NEW DELHI – A bus is parked on the side of a dirt road next to a slum in Vasant Kunj, an upscale area in South Delhi.
Children climb onto the bus and take a seat as a cartoon illustrating the Hindi letter that sounds like “Ta” plays on a television located in the front of the vehicle.
The two dozen children, aged between four and 13, watch transfixed. As the video ends, it is time for music class followed by a lesson on shapes.
Ten-year-old Momiran Khautoon sits attentively, occasionally turning to talk to her friend in the next seat as she draws a rectangle and triangle on a slate.
“School is closed and I find it difficult to follow the online classes,” she said. “I like coming here.”
Children around her chatter merrily in between the classes on what is, essentially, a school on wheels.
Run by non-profit group TejasAsia, the bus is one of four – appropriately dubbed Hope buses – that visit two locations each day.
After 2½ hours of classes, the children receive a meal, often consisting of dhal and rice, to boost their nutritional intake. It also acts as an incentive to get them to return.
The “school bus” initiative has been running for seven years, but it has come into greater focus, attracting media attention, at a time when education has been adversely impacted by the Covid-19 pandemic, with the poor bearing the brunt of disruptions.
There are multiple such initiatives across the country, from schools on pavements and under flyovers to social activists visiting slums to teach poorer children in an effort to ensure that they are not off the grid of learning.
“When we told the kids and their parents that we were coming back with the bus (after the second Covid-19 wave), kids were lining up. Some had schoolbags. Some 300 to 400 kids came to one location. We are seeing a surge in numbers. But how do we handle it?” said Dr Marlo Philip who, along with his wife Sheril, co-founded TejasAsia.
Dr Philip, who moved from Australia in 2005, started out believing that he would educate about 25 children. But his enterprise has grown to involve 1,000 children.
“Kids say they miss the school atmosphere. Some say we miss our friends. The vast majority or 90 per cent (of the kids in the slums) don’t have smartphones. That’s the biggest drawback,” he said, referring to online learning.
School closures in India have been among the longest in the world, according to the United Nations Educational, Scientific and Cultural Organisation (Unesco).
Hit by two waves of the pandemic, the second one even more devastating than the first, India has seen primary schools shut for more than 16 months.

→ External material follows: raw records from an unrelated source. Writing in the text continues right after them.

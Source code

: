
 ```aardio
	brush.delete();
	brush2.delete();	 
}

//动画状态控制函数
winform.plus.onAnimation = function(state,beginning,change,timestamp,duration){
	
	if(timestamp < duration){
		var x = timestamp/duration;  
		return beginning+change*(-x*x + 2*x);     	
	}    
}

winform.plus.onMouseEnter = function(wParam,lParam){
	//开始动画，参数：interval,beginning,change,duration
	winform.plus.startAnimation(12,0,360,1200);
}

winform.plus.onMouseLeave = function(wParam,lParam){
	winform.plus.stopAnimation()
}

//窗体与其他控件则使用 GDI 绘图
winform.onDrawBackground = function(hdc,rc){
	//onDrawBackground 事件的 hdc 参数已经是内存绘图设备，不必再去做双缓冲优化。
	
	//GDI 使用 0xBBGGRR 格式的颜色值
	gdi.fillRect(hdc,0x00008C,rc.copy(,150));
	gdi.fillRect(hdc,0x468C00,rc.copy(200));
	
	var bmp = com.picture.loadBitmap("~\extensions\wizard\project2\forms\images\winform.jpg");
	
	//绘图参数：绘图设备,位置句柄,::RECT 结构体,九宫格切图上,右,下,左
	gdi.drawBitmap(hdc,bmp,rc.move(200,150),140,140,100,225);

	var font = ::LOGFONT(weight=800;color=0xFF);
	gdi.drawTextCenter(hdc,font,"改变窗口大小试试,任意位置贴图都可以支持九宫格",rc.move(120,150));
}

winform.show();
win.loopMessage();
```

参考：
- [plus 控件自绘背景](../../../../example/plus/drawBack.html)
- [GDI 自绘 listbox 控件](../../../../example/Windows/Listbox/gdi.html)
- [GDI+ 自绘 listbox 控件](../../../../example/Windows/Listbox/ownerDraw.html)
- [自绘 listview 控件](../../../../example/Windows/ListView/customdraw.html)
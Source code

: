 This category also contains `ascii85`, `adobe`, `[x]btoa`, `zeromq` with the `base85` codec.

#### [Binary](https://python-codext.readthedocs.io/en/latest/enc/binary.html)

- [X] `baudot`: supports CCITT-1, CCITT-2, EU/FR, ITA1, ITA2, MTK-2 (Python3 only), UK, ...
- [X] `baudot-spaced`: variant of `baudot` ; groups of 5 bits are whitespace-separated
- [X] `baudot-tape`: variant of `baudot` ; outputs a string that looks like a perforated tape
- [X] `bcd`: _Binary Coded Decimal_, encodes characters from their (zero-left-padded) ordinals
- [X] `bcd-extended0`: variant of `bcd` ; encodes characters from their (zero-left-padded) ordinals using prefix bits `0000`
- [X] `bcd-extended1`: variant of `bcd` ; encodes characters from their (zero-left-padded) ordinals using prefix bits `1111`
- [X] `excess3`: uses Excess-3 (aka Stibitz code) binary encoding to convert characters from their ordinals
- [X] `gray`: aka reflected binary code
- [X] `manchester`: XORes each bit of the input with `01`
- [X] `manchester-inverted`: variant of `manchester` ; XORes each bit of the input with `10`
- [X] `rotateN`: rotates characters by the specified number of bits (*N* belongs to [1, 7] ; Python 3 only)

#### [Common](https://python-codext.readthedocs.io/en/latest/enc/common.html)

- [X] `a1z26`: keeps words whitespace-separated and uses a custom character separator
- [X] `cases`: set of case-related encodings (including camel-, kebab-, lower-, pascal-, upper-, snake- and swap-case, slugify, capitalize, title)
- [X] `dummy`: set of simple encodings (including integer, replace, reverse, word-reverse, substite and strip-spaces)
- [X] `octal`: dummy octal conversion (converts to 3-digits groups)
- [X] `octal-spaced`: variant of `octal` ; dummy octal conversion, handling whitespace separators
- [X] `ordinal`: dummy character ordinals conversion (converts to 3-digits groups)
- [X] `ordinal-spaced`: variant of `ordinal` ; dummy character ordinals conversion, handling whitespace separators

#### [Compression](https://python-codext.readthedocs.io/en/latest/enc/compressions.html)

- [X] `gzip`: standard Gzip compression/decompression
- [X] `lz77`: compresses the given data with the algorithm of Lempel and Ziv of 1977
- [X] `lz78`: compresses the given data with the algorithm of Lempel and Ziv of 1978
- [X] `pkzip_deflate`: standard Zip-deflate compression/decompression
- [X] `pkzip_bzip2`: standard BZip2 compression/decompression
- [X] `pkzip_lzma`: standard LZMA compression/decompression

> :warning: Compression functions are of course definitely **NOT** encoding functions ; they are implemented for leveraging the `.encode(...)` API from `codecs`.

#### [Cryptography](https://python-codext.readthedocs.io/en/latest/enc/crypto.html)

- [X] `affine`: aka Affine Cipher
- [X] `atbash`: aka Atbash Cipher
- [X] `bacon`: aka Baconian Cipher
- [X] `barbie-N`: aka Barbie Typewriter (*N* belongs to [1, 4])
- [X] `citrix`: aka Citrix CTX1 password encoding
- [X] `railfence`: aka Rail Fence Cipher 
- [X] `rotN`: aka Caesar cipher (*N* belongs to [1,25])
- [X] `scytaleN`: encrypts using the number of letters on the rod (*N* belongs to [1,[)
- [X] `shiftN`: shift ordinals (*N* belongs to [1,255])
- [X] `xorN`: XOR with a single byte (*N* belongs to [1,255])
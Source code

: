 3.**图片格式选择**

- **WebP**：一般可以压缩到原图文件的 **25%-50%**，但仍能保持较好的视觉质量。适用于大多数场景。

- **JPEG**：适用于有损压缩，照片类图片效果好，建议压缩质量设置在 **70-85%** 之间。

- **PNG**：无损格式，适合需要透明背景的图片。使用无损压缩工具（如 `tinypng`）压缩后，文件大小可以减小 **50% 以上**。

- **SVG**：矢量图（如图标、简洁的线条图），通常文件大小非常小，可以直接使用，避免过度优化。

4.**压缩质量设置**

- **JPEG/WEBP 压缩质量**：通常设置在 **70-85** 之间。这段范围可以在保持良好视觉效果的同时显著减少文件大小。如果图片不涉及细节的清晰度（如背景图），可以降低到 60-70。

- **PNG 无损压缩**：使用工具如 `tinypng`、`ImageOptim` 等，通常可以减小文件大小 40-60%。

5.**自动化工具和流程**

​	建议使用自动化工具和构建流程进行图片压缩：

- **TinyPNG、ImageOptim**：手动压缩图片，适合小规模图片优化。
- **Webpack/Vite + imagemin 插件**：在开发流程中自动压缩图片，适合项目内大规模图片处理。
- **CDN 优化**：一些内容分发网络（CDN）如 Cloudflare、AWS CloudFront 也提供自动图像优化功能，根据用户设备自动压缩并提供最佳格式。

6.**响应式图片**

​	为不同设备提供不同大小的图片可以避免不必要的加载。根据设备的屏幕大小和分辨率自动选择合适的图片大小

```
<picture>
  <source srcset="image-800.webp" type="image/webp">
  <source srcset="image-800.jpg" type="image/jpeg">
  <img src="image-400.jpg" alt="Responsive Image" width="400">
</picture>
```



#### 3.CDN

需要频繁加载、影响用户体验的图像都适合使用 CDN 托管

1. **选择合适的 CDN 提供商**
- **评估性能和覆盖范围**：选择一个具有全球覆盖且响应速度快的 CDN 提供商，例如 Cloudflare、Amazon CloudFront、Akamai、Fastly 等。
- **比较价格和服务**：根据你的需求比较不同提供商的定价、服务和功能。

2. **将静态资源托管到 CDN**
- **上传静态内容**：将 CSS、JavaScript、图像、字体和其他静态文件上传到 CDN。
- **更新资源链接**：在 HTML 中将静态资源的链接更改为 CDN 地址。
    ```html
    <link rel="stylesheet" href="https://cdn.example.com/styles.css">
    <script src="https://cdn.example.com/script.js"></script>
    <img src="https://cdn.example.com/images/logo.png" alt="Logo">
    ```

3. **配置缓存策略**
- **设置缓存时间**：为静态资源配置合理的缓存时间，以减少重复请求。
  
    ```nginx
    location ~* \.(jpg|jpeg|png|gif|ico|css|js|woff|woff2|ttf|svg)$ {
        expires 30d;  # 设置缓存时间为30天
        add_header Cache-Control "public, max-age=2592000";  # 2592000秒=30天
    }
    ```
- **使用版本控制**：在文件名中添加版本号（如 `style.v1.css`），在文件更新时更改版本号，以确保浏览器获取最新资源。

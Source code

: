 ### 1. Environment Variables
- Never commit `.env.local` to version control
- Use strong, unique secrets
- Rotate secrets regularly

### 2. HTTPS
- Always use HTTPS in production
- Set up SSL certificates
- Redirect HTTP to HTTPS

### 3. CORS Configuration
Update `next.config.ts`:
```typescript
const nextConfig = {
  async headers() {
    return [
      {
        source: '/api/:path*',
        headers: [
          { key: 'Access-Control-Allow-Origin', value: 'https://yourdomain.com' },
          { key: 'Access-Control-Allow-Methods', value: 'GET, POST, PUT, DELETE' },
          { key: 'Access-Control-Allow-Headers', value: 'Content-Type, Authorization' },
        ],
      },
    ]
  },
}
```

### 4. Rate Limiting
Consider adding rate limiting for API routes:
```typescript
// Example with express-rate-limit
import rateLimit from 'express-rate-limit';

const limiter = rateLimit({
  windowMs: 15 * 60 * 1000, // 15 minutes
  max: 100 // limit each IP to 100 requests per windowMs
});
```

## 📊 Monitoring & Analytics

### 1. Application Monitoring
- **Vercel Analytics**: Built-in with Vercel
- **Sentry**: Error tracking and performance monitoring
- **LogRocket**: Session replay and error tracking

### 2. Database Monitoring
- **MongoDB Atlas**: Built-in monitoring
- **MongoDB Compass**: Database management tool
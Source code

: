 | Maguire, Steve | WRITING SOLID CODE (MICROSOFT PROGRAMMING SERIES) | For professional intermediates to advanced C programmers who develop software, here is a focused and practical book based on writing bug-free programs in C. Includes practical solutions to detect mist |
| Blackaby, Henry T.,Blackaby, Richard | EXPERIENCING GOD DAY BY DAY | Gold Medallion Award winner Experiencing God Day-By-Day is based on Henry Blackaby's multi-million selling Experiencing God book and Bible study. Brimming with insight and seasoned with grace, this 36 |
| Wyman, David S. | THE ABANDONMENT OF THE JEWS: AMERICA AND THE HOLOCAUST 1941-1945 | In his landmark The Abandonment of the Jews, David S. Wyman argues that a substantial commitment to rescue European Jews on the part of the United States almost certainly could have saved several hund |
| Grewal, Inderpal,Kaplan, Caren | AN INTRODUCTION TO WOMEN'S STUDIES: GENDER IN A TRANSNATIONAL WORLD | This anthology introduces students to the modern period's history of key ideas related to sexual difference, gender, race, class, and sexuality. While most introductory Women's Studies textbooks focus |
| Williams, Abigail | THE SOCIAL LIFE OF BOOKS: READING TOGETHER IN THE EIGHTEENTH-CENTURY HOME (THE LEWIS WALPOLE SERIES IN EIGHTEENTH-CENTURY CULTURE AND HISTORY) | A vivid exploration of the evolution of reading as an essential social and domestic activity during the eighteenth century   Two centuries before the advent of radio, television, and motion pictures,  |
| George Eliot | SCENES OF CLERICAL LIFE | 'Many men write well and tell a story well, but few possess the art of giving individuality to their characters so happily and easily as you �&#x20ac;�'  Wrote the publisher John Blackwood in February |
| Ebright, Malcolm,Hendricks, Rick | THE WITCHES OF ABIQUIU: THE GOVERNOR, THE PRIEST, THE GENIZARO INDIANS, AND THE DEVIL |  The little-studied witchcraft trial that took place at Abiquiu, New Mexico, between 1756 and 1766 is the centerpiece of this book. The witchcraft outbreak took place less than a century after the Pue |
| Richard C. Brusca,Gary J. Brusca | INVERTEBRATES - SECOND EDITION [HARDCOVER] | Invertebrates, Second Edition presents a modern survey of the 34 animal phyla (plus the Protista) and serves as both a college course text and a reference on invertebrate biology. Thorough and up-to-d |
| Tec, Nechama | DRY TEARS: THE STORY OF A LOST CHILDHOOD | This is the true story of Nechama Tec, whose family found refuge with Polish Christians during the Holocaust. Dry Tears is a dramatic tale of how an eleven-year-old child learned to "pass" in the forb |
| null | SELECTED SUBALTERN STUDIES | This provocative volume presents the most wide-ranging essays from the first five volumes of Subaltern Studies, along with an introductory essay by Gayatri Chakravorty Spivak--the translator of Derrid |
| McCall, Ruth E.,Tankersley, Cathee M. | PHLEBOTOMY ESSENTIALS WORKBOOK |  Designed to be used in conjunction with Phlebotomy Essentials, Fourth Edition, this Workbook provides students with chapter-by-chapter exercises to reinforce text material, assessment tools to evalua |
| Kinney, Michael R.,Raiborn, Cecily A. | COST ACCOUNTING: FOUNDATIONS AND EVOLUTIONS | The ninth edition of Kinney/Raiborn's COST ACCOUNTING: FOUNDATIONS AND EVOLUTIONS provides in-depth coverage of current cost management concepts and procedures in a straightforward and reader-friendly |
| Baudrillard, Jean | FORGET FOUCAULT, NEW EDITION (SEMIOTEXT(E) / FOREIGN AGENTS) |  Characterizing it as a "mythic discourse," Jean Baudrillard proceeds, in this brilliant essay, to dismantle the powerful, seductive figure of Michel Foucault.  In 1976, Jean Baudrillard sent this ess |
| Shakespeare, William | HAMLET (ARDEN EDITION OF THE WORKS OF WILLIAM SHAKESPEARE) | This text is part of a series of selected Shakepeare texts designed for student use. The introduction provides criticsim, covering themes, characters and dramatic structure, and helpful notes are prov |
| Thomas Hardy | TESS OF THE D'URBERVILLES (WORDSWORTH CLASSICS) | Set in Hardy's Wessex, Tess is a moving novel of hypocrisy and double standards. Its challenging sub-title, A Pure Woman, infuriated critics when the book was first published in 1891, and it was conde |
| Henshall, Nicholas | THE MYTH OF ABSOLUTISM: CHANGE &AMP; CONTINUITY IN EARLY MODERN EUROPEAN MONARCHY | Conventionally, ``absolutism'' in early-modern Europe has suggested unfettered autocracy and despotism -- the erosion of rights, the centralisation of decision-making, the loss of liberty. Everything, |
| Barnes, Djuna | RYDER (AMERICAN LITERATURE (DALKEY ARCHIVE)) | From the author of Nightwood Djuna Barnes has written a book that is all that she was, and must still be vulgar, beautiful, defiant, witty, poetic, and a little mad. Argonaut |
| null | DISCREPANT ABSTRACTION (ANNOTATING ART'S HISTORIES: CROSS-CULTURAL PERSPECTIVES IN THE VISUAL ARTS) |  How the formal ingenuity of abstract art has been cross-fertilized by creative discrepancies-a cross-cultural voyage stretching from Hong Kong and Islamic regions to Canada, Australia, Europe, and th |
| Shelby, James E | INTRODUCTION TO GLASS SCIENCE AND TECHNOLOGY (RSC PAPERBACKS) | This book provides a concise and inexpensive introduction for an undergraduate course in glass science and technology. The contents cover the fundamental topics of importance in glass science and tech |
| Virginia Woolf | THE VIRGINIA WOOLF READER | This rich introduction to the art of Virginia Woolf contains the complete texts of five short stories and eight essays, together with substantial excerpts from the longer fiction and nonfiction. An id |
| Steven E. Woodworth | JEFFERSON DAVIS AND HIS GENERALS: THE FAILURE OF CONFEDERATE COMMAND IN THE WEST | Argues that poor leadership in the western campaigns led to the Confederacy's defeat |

Those in senior classes have returned to their schools, which reopened after the second wave eased, but on different timelines across the country.
Some of the parents of children attending classes on the Hope buses have been victims of the pandemic, forced by circumstances beyond their control to turn to free education.
Ms Khaju Bibi had to take her 10-year-old daughter Jasmine out of a private school, unable to afford the fees after she lost her job as a domestic helper during the second wave. Her daughter is currently receiving an education only through the TejAsia bus initiative as Ms Bibi tries to get her enrolled into a government school, where education is free.
“I want her to study and learn. I don’t want her to be like me (working as domestic help),” said Ms Bibi.
A study by the Azim Premji University, covering 16,067 children in 1,137 public schools in 44 districts across five Indian states, pointed to the impact on education, particularly of young children, during the pandemic.
It found that 92 per cent of children on average had lost at least one specific language ability from the previous year across all classes. These included writing simple sentences based on a picture.
Education experts said primary school children were worst affected, although not uniformly across the country.
“It’s a mixed bag. Of course, they are missing out on formal schools. But the situation is different in different states. Some state governments have made much more efforts to reach children… and in at least getting study material across to children,” said Ms Leena Chandran Wadia, a senior fellow, at the Observer Research Foundation in Mumbai.
“We know that those very young, between the ages of three and eight, need a lot of investment. They are going to be badly affected. The older age group can make up.
“Right now, every little effort (like the school on wheels) helps. I think the children in homes where the parents are uneducated or do not have access to books and cannot get access are the ones who have suffered the worst setback.”